Cys-286 and Cys-87 are in close proximity when a translocation intermediate is arrested in the SecYEG pore. A, a proOmpA-DHFR translocation intermediate blocks the translocation sites of IMVs containing F286C/S87C SecYEG. Unlabeled proOmpA-DHFR (800 μg/ml; suprastoichiometric to the number of translocation sites) and 10 mm NADPH + 10 μm methotexrate (lane 2) or proOmpA (lane 3) was incubated with F286C/S87C SecYEG IMVs (250 μg/ml) and SecA (20 μg/ml) for 10 min at 37 °C in the presence of 2 mm ATP. Membranes were re-isolated by ultracentrifugation, resuspended in translocation buffer with SecA (20 μg/ml), 2 mm ATP (and 10 mm NADPH and 10 μm methotexrate for proOmpA-DHFR), and assayed for a second round of translocation using Texas Red-proOmpA. Lane 1 shows a 10% Texas Red-proOmpA standard. B, F286C/S87C SecYEG IMVs charged with the proOmpA-DHFR translocation intermediate were incubated with the indicated cross-linkers.
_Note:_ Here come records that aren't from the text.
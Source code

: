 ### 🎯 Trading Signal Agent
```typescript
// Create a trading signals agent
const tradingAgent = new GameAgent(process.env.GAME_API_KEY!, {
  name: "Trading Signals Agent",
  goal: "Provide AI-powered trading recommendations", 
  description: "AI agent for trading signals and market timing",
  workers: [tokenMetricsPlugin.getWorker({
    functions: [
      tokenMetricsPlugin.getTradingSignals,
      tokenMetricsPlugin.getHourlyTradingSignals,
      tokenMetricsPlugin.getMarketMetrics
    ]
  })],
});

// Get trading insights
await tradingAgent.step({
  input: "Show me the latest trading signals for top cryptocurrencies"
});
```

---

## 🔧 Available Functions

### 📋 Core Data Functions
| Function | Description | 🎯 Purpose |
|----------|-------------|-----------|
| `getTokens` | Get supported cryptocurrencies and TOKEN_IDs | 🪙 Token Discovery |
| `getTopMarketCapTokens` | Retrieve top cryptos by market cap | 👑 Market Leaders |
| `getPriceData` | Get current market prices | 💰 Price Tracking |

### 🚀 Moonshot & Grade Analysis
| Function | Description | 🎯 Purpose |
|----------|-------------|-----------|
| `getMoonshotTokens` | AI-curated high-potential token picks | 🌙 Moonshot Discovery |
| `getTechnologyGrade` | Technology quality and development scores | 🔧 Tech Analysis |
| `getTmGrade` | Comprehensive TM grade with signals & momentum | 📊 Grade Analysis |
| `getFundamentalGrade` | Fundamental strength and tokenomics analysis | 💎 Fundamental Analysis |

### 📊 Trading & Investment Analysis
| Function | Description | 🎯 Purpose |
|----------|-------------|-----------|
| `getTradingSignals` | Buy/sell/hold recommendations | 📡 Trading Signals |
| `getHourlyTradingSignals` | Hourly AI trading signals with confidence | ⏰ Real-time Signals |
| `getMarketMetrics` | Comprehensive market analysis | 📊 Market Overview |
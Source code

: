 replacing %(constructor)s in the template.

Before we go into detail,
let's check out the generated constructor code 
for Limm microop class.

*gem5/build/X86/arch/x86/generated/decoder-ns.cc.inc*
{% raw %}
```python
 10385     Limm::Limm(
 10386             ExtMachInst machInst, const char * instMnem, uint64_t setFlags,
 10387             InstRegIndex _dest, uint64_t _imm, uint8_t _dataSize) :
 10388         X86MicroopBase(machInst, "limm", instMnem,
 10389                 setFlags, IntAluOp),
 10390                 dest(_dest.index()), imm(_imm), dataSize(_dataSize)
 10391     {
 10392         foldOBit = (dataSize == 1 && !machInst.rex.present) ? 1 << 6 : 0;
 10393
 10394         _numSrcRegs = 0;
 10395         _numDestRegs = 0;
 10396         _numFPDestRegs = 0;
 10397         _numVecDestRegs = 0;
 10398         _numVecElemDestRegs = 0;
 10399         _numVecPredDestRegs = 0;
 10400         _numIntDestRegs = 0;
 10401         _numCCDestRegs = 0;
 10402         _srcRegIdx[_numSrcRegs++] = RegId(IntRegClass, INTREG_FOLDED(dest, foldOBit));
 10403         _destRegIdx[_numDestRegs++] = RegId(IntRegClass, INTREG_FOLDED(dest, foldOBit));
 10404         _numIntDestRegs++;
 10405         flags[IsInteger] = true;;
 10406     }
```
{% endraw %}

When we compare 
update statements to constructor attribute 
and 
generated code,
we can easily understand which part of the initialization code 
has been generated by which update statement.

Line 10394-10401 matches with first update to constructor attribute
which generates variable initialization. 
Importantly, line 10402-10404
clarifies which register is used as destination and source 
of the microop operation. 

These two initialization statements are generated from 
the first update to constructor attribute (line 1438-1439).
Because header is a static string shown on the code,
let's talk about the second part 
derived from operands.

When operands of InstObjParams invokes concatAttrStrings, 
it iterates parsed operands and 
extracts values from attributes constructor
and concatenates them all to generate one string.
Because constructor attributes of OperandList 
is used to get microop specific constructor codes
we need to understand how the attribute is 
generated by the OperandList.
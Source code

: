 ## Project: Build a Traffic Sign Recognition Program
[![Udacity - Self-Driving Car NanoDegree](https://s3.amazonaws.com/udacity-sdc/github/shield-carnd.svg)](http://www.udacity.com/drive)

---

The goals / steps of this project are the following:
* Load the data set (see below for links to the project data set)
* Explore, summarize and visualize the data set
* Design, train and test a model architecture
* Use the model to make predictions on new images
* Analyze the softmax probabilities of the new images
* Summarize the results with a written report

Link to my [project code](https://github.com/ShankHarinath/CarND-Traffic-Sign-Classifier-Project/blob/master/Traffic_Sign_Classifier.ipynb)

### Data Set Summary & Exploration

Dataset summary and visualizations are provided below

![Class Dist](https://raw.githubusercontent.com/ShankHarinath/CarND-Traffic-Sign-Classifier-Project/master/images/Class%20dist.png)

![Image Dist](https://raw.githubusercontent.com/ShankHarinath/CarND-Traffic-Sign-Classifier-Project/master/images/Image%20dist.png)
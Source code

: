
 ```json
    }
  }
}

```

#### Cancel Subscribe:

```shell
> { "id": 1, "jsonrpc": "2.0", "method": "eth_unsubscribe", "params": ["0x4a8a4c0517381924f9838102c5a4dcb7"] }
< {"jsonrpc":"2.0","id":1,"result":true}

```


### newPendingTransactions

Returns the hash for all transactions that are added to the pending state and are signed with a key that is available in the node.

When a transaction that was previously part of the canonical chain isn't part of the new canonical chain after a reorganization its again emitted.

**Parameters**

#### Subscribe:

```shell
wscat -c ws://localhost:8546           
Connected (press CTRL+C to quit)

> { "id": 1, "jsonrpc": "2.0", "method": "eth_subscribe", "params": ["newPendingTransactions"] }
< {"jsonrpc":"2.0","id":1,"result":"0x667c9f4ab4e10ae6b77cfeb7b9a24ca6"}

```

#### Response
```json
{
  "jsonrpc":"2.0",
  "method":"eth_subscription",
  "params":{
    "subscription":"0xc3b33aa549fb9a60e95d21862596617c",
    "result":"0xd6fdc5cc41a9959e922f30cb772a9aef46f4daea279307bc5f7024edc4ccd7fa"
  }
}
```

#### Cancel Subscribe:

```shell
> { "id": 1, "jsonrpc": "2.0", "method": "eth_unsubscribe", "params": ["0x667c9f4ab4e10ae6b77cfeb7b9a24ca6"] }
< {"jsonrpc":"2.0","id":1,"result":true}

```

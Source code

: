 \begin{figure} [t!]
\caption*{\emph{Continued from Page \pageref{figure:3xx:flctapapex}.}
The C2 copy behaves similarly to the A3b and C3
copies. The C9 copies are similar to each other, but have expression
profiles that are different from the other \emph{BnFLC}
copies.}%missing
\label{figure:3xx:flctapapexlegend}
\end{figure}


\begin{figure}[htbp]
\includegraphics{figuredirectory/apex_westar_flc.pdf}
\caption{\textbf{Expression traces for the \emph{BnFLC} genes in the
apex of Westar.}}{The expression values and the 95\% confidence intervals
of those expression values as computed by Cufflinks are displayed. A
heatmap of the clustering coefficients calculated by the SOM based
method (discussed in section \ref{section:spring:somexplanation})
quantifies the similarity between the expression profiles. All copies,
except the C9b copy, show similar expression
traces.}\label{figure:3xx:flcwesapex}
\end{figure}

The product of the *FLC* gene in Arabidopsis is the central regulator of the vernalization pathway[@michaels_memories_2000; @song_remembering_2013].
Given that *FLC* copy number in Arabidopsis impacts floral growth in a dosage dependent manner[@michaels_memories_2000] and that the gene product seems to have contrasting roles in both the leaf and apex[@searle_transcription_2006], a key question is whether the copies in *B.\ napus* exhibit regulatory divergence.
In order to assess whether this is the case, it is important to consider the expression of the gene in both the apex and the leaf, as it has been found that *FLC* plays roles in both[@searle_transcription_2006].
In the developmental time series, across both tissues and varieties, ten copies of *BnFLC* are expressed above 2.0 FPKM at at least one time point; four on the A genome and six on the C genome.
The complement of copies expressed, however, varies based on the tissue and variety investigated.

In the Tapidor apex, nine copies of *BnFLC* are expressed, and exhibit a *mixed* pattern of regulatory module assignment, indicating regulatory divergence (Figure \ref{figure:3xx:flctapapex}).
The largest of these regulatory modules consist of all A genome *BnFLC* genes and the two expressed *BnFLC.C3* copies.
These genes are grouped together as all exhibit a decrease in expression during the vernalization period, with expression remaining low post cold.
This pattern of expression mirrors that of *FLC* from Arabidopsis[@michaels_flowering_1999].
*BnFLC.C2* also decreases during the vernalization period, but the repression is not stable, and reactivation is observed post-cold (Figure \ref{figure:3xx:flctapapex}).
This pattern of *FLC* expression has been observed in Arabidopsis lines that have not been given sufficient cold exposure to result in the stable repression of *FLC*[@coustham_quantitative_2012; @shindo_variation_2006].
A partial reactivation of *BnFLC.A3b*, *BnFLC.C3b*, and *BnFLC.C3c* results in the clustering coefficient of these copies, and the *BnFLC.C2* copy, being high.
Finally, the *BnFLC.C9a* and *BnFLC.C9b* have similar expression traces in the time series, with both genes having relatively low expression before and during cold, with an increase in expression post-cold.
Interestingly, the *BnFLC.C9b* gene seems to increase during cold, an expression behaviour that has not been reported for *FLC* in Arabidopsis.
After 30 min at 37 °C, the protease OmpT was added to determine the amount of cross-linked SecY. Gels were stained with SYPRO Ruby. The positions of proOmpA-DHFR, SecY, OmpT, and the N-terminal fragment of SecY are indicated by arrows. Lanes 7 and 8 are controls showing the NaTT-oxidized F286C/S87C SecYEG IMVs treated with OmpT, and DTT-reduced F286C/S87C SecYEG IMVs, respectively. The cross-linking efficiency was calculated from three independent gels using the full-length SecY band in lane 8 as 100% control, and lane 2 as background.